Reproduce the records below in full and word for word, excluding pictures.

__________________________________________________

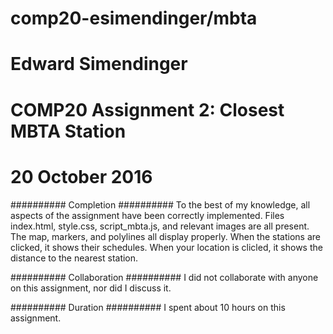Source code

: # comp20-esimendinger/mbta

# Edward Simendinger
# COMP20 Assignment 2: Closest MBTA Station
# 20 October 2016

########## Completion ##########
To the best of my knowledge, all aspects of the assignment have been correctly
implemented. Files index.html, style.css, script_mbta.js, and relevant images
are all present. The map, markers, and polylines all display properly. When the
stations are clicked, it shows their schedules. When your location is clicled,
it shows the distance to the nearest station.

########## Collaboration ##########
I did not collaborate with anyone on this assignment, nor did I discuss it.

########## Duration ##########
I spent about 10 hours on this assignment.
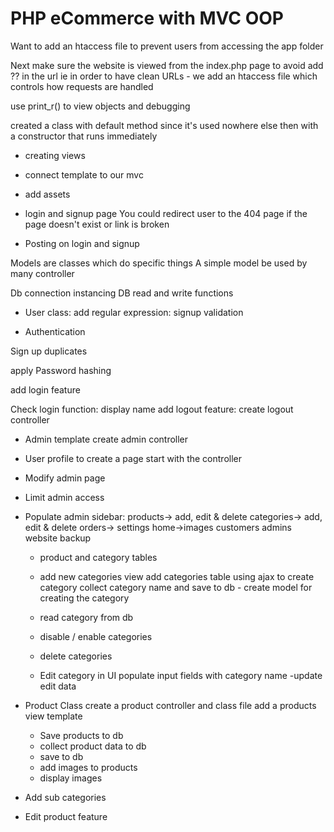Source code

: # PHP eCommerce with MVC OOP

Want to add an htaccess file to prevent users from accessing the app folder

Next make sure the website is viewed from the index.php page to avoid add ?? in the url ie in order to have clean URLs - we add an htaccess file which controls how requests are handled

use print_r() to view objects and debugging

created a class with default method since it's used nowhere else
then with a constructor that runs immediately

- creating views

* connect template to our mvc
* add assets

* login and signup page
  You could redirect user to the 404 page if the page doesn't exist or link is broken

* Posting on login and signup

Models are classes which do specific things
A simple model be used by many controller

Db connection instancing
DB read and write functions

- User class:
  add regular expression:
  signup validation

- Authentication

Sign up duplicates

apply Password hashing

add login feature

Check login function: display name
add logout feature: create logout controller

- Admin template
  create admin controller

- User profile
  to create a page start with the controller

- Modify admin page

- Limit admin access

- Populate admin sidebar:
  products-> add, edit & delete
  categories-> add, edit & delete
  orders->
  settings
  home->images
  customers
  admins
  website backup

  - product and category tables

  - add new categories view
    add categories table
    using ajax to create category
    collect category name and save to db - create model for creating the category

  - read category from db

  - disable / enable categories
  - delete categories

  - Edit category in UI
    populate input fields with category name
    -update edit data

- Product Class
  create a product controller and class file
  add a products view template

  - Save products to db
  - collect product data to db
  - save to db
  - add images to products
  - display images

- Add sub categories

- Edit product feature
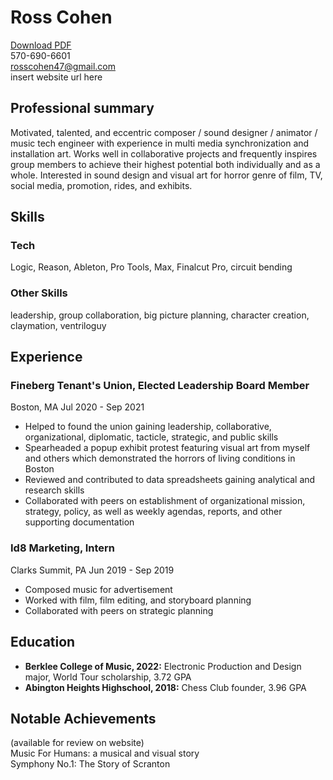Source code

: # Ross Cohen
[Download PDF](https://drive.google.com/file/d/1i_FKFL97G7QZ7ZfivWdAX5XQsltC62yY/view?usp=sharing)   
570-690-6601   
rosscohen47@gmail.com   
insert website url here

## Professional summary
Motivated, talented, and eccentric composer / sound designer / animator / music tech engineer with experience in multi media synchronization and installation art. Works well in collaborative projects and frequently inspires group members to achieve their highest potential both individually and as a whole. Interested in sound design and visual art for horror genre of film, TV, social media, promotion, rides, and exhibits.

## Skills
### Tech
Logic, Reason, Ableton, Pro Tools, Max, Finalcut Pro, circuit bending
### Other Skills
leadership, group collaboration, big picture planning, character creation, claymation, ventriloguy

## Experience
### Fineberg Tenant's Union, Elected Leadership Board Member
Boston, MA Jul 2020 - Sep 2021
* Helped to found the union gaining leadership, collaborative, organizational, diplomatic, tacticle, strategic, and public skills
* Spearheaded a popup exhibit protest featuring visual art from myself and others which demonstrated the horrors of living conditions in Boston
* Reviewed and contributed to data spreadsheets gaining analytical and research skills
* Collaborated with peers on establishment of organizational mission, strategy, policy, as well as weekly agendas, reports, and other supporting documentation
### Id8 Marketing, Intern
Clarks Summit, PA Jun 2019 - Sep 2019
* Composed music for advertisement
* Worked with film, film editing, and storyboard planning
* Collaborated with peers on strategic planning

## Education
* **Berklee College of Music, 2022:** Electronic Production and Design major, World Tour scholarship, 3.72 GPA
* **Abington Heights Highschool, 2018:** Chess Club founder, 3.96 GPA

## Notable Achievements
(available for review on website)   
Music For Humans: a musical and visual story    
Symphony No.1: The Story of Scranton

__________________________________________________

▶ _Answer to this problem_
Source code

: # comp20-esimendinger/mbta

# Edward Simendinger
# COMP20 Assignment 2: Closest MBTA Station
# 20 October 2016

########## Completion ##########
To the best of my knowledge, all aspects of the assignment have been correctly
implemented. Files index.html, style.css, script_mbta.js, and relevant images
are all present. The map, markers, and polylines all display properly. When the
stations are clicked, it shows their schedules. When your location is clicled,
it shows the distance to the nearest station.

########## Collaboration ##########
I did not collaborate with anyone on this assignment, nor did I discuss it.

########## Duration ##########
I spent about 10 hours on this assignment.
Source code

: # PHP eCommerce with MVC OOP

Want to add an htaccess file to prevent users from accessing the app folder

Next make sure the website is viewed from the index.php page to avoid add ?? in the url ie in order to have clean URLs - we add an htaccess file which controls how requests are handled

use print_r() to view objects and debugging

created a class with default method since it's used nowhere else
then with a constructor that runs immediately

- creating views

* connect template to our mvc
* add assets

* login and signup page
  You could redirect user to the 404 page if the page doesn't exist or link is broken

* Posting on login and signup

Models are classes which do specific things
A simple model be used by many controller

Db connection instancing
DB read and write functions

- User class:
  add regular expression:
  signup validation

- Authentication

Sign up duplicates

apply Password hashing

add login feature

Check login function: display name
add logout feature: create logout controller

- Admin template
  create admin controller

- User profile
  to create a page start with the controller

- Modify admin page

- Limit admin access

- Populate admin sidebar:
  products-> add, edit & delete
  categories-> add, edit & delete
  orders->
  settings
  home->images
  customers
  admins
  website backup

  - product and category tables

  - add new categories view
    add categories table
    using ajax to create category
    collect category name and save to db - create model for creating the category

  - read category from db

  - disable / enable categories
  - delete categories

  - Edit category in UI
    populate input fields with category name
    -update edit data

- Product Class
  create a product controller and class file
  add a products view template

  - Save products to db
  - collect product data to db
  - save to db
  - add images to products
  - display images

- Add sub categories

- Edit product feature
Source code

: # Ross Cohen
[Download PDF](https://drive.google.com/file/d/1i_FKFL97G7QZ7ZfivWdAX5XQsltC62yY/view?usp=sharing)   
570-690-6601   
rosscohen47@gmail.com   
insert website url here

## Professional summary
Motivated, talented, and eccentric composer / sound designer / animator / music tech engineer with experience in multi media synchronization and installation art. Works well in collaborative projects and frequently inspires group members to achieve their highest potential both individually and as a whole. Interested in sound design and visual art for horror genre of film, TV, social media, promotion, rides, and exhibits.

## Skills
### Tech
Logic, Reason, Ableton, Pro Tools, Max, Finalcut Pro, circuit bending
### Other Skills
leadership, group collaboration, big picture planning, character creation, claymation, ventriloguy

## Experience
### Fineberg Tenant's Union, Elected Leadership Board Member
Boston, MA Jul 2020 - Sep 2021
* Helped to found the union gaining leadership, collaborative, organizational, diplomatic, tacticle, strategic, and public skills
* Spearheaded a popup exhibit protest featuring visual art from myself and others which demonstrated the horrors of living conditions in Boston
* Reviewed and contributed to data spreadsheets gaining analytical and research skills
* Collaborated with peers on establishment of organizational mission, strategy, policy, as well as weekly agendas, reports, and other supporting documentation
### Id8 Marketing, Intern
Clarks Summit, PA Jun 2019 - Sep 2019
* Composed music for advertisement
* Worked with film, film editing, and storyboard planning
* Collaborated with peers on strategic planning

## Education
* **Berklee College of Music, 2022:** Electronic Production and Design major, World Tour scholarship, 3.72 GPA
* **Abington Heights Highschool, 2018:** Chess Club founder, 3.96 GPA

## Notable Achievements
(available for review on website)   
Music For Humans: a musical and visual story    
Symphony No.1: The Story of Scranton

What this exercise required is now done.